Directed by: Theodore Melfi
Premise: A drama about the African American women who worked for NASA in the early years of the space program. They defy prejudice and prove themselves as equals while NASA prepares to launch John Glenn into orbit.
What Works: Hidden Figures is a solid example of feel good entertainment. This is the kind of Hollywood movie that is designed to appeal to our sense of justice and everything in it serves that end. The movie centers upon three African American women and the movie explicitly and efficiently establishes that each of them has an extraordinary talent in science, technology, engineering, and mathematics. Any rational and just society would allow these women to achieve their full potential but a combination of racism and sexism conspire to marginalize them. As depicted in Hidden Figures, the African American women hired by NASA are confined to an office in the basement where they are relegated to solving math problems by hand. When the Russians launch the Sputnik satellite, NASA executives are sent into a panic and recruit additional help for the Space Task Group. Katherine G. Johnson (Taraji P. Henson) is especially skilled at advanced mathematics and she is transferred to the group where she is the only person of color and one of only two women. Meanwhile, Dorothy Vaughan (Octavia Spencer) assumes supervisory duties over the women of the computer department but fights for recognition from the establishment and Mary Jackson (Janelle Monae) petitions to become an engineer. In each case, the women continually prove their merits but run up against prejudice and the film effectively plays upon a belief in dignity and meritocracy. Admirably, Hidden Figures is a bit more sophisticated about racism and sexism than the average Hollywood movie. Rarely do the white and/or male characters commit overt acts of prejudice. Instead a lot of the racism and sexism takes the form of quiet hostility and the filmmakers do a very good job of capturing that in the movie. The film is also distinguished by its three lead performances but especially Taraji P. Henson who is idiosyncratic but very likable as Katherine Johnson.

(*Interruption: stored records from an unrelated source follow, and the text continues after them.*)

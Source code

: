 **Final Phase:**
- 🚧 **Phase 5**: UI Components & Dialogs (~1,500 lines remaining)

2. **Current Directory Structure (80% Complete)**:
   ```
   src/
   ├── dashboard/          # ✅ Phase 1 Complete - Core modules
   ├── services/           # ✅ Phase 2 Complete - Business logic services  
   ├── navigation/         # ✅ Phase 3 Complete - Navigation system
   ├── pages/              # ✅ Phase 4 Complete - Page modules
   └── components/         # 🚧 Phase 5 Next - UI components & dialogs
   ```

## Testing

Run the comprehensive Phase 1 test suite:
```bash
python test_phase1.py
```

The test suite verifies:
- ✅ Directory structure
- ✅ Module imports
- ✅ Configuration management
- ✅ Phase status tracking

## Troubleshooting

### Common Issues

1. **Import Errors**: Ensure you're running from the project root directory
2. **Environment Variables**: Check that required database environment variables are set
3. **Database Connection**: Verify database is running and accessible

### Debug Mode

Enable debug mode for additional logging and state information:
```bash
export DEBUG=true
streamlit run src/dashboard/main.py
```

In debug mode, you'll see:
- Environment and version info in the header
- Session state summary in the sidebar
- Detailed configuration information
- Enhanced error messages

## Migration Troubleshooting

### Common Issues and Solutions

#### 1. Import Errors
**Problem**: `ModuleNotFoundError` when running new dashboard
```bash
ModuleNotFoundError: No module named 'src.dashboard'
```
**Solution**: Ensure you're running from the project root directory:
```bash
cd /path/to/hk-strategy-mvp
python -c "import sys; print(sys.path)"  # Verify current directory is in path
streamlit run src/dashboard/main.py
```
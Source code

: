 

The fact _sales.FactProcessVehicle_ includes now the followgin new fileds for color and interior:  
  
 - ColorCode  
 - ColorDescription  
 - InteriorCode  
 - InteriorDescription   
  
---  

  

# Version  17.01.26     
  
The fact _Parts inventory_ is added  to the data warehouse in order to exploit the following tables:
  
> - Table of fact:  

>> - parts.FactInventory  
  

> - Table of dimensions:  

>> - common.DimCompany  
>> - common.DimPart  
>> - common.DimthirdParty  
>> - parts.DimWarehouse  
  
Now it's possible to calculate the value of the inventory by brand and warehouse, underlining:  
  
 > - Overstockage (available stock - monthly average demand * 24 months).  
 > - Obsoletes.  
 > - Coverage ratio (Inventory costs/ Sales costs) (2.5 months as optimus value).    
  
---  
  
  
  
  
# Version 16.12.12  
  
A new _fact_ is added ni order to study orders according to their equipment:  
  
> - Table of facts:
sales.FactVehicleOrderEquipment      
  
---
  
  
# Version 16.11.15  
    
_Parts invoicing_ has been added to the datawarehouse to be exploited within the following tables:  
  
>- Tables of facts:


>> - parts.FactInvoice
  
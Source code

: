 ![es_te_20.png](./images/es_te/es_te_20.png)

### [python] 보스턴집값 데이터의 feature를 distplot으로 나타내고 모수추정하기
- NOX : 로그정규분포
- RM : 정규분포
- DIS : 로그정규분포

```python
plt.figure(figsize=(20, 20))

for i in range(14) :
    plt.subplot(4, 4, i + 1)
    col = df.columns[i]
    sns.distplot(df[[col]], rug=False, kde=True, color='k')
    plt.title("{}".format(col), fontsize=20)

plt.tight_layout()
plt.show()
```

What Doesn’t: The film’s depiction of racism at NASA does not match the historical record. According to testimony from the real Katherine G. Johnson, her experiences at NASA were not as replete with racism as depicted in this film. According to Johnson, she was generally treated as a peer while working at NASA even while segregation laws were still active in Virginia. Some of the ongoing conflicts, such as the issue of segregated bathrooms, is exaggerated in this movie and the NASA supervisors played by Jim Parsons and Kirsten Dunst, who are the closest Hidden Figures gets to an overtly racist antagonist, are fictional constructions. The film also gives the false impression that these women, and in particular Katherine Johnson, worked out the problems of space flight all by themselves. In reality, the challenges were solved by large teams of NASA employees working cooperatively. While a certain amount of artistic license is inherent to any dramatic work, the alterations of Hidden Figures cause the movie to fall short as a dramatization of history. The job of artistic representations of history is to give an accurate overall impression of the people and times that it recreates. Hidden Figures pays tribute to the scientific and social accomplishments of these women—which are considerable and have been wrongly marginalized and ignored—but the film mischaracterizes the culture of NASA at this time for the sake of narrative expediency. This is a bit insulting to the legacy of NASA and to the people who worked there at the time.
Bottom Line: Hidden Figures is a solid crowd pleaser that effectively appeals to the audience’s instincts for dignity and meritocracy. As a piece of historical filmmaking it is flawed but Hidden Figures is an enjoyable movie that raises the profile of some underappreciated women.